Organoids in 30 µl of ECM were plated onto a 20 µl base layer of ECM in 8 well chamber slides (Falcon, 354108) and allowed to invade for 48 h unless otherwise indicated. The ECM was a mixture of 2.4 mg/ml rat tail collagen I (Corning, CB-40236) and 2 mg/ml of reconstituted basement membrane (Matrigel or Cultrex) unless otherwise indicated. Tumor organoids were analyzed in a base media of DMEM/F-12 and ITS in Figure 1A, D, E and G, Figure 1—figure supplement 1B, Figure 4B, C and G, Figure 5G, Figure 7G and Figure 8G, and 1% FBS + 10 ng/ml FGF2 in Figure 1B and F. A base media of DMEM/F-12 and ITS was used for the analysis of 1339-org, 1863-org and 1788-org lines. Growth factors (2 ng/ml TGFβ1; 50 ng/ml EGF) and inhibitors were added to the base media and tested as indicated in the text and Supplementary file 1. Organoids from established organoid lines (Supplementary file 1) were tested after dissociation and aggregation for at least 16 h as described for organoid passaging. Organoids were fixed and stained with Hoechst and Phalloidin. Images were acquired with a Zeiss LSM800 laser scanning confocal microscope using 10x/0.45 (Zeiss, 1 420640-9900-000) or 20x/0.8 (Zeiss, 1 420650-9902-000) objectives. To determine the area of invasion and circularity, an image mask for each organoid was generated using ImageJ (NIH) based on the Hoechst (invasion area) or Phalloidin (circularity) signal. The total area of the invading cell nuclei was determined using the “Measure” function in ImageJ. Circularity was quantified using the “Analyze Particle” function.
Cells were transfected with 50 nM of siRNA using RNAiMax transfection reagent (Invitrogen, 13778-150) for 48 h before testing. Cells in all conditions designated as “Control” were transfected with a pool of siRNAs that does not target mouse genes. The catalog numbers for each siRNA are located in Supplementary file 1.
Vertical invasion assay
Vertical invasion assays were performed and quantified as described previously using a Collagen/Basement Membrane (BM) mix (2.4 mg/ml Collagen I and 2 mg/ml Matrigel or Cultrex) (25). Cells expressing H2B:GFP (10,000-18,000/well) were transfected in 96-well plates (Thermo, 165305) for 48 h. Media was then replaced with 50 µl Collagen/BM) ECM and overlaid with fresh media (DMEM-F12, ITS, 1% FBS, 10 ng/ml FGF2) for 48 h. Cells were imaged with a 10X/0.30 objective (Zeiss, 1 420340-9901-000) on a Zeiss LSM800 laser scanning confocal microscope. Twenty-one z-slices at 10 µm intervals over a total span of 200 μm were acquired for 9 tiled x, y positions per well.
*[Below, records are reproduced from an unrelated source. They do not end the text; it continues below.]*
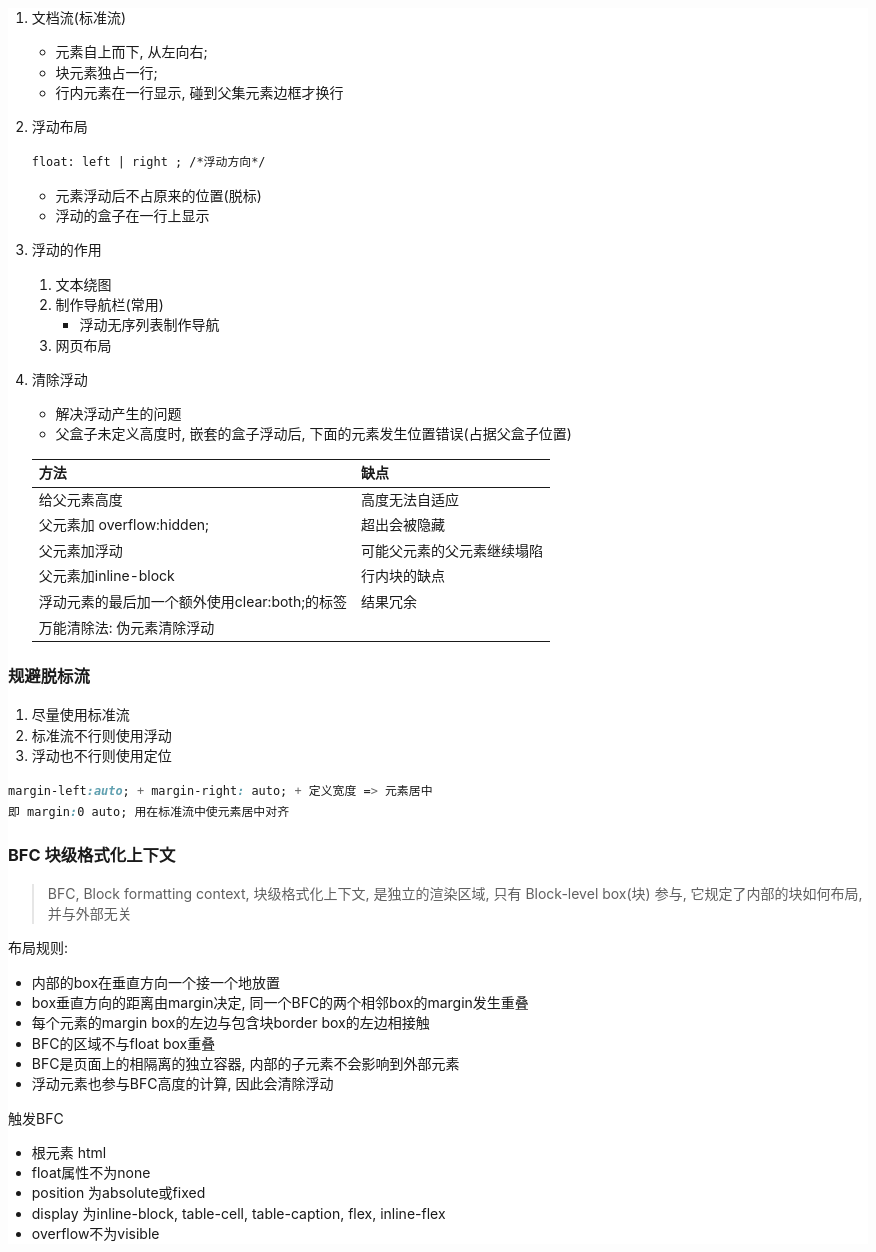 1. 文档流(标准流)

	- 元素自上而下, 从左向右;
	- 块元素独占一行;
	- 行内元素在一行显示, 碰到父集元素边框才换行

2. 浮动布局

	`float: left | right ; /*浮动方向*/ `	
	- 元素浮动后不占原来的位置(脱标)
	- 浮动的盒子在一行上显示

3. 浮动的作用
	1. 文本绕图
	2. 制作导航栏(常用)
		- 浮动无序列表制作导航
	3. 网页布局

4. 清除浮动
	- 解决浮动产生的问题
	- 父盒子未定义高度时, 嵌套的盒子浮动后, 下面的元素发生位置错误(占据父盒子位置)

    方法 | 缺点
	------- | -------
	给父元素高度 | 高度无法自适应
	父元素加 overflow:hidden;  | 超出会被隐藏
	父元素加浮动 | 可能父元素的父元素继续塌陷
	父元素加inline-block | 行内块的缺点
	浮动元素的最后加一个额外使用clear:both;的标签 | 结果冗余
	万能清除法: 伪元素清除浮动 |


### 规避脱标流

1. 尽量使用标准流
2. 标准流不行则使用浮动
3. 浮动也不行则使用定位
```css
margin-left:auto; + margin-right: auto; + 定义宽度 => 元素居中
即 margin:0 auto; 用在标准流中使元素居中对齐
```

### BFC 块级格式化上下文

> BFC, Block formatting context, 块级格式化上下文, 是独立的渲染区域, 只有 Block-level box(块) 参与, 它规定了内部的块如何布局, 并与外部无关

布局规则:
- 内部的box在垂直方向一个接一个地放置
- box垂直方向的距离由margin决定, 同一个BFC的两个相邻box的margin发生重叠
- 每个元素的margin box的左边与包含块border box的左边相接触
- BFC的区域不与float box重叠
- BFC是页面上的相隔离的独立容器, 内部的子元素不会影响到外部元素
- 浮动元素也参与BFC高度的计算, 因此会清除浮动

触发BFC
- 根元素 html
- float属性不为none
- position 为absolute或fixed
- display 为inline-block, table-cell, table-caption, flex, inline-flex
- overflow不为visible

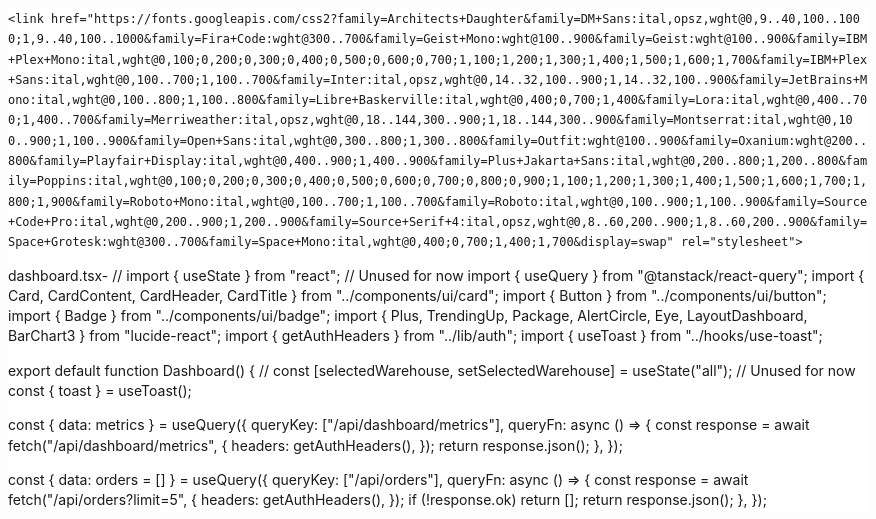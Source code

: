     <link href="https://fonts.googleapis.com/css2?family=Architects+Daughter&family=DM+Sans:ital,opsz,wght@0,9..40,100..1000;1,9..40,100..1000&family=Fira+Code:wght@300..700&family=Geist+Mono:wght@100..900&family=Geist:wght@100..900&family=IBM+Plex+Mono:ital,wght@0,100;0,200;0,300;0,400;0,500;0,600;0,700;1,100;1,200;1,300;1,400;1,500;1,600;1,700&family=IBM+Plex+Sans:ital,wght@0,100..700;1,100..700&family=Inter:ital,opsz,wght@0,14..32,100..900;1,14..32,100..900&family=JetBrains+Mono:ital,wght@0,100..800;1,100..800&family=Libre+Baskerville:ital,wght@0,400;0,700;1,400&family=Lora:ital,wght@0,400..700;1,400..700&family=Merriweather:ital,opsz,wght@0,18..144,300..900;1,18..144,300..900&family=Montserrat:ital,wght@0,100..900;1,100..900&family=Open+Sans:ital,wght@0,300..800;1,300..800&family=Outfit:wght@100..900&family=Oxanium:wght@200..800&family=Playfair+Display:ital,wght@0,400..900;1,400..900&family=Plus+Jakarta+Sans:ital,wght@0,200..800;1,200..800&family=Poppins:ital,wght@0,100;0,200;0,300;0,400;0,500;0,600;0,700;0,800;0,900;1,100;1,200;1,300;1,400;1,500;1,600;1,700;1,800;1,900&family=Roboto+Mono:ital,wght@0,100..700;1,100..700&family=Roboto:ital,wght@0,100..900;1,100..900&family=Source+Code+Pro:ital,wght@0,200..900;1,200..900&family=Source+Serif+4:ital,opsz,wght@0,8..60,200..900;1,8..60,200..900&family=Space+Grotesk:wght@300..700&family=Space+Mono:ital,wght@0,400;0,700;1,400;1,700&display=swap" rel="stylesheet">
  </head>
  <body>
    <div id="root"></div>
    <script type="module" src="/src/main.tsx"></script>

  </body>
</html>
dashboard.tsx- // import { useState } from "react"; // Unused for now
import { useQuery } from "@tanstack/react-query";
import { Card, CardContent, CardHeader, CardTitle } from "../components/ui/card";
import { Button } from "../components/ui/button";
import { Badge } from "../components/ui/badge";
import { Plus, TrendingUp, Package, AlertCircle, Eye, LayoutDashboard, BarChart3 } from "lucide-react";
import { getAuthHeaders } from "../lib/auth";
import { useToast } from "../hooks/use-toast";

export default function Dashboard() {
  // const [selectedWarehouse, setSelectedWarehouse] = useState("all"); // Unused for now
  const { toast } = useToast();

  const { data: metrics } = useQuery({
    queryKey: ["/api/dashboard/metrics"],
    queryFn: async () => {
      const response = await fetch("/api/dashboard/metrics", {
        headers: getAuthHeaders(),
      });
      return response.json();
    },
  });

  const { data: orders = [] } = useQuery({
    queryKey: ["/api/orders"],
    queryFn: async () => {
      const response = await fetch("/api/orders?limit=5", {
        headers: getAuthHeaders(),
      });
      if (!response.ok) return [];
      return response.json();
    },
  });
At least 3 wells (27 x,y positions total) were imaged per condition in each experiment. ImageJ software (NIH) was used to process images and quantify invasion using a custom macro as described (21). Invasion was normalized by dividing the total number of cells that had migrated ≥ 40 µm above the monolayer by the number of cells in the monolayer. The normalized invasion value for each condition was divided by the normalized invasion for the control wells transfected with an siRNA pool that does not target any mouse genes to provide a relative invasion value.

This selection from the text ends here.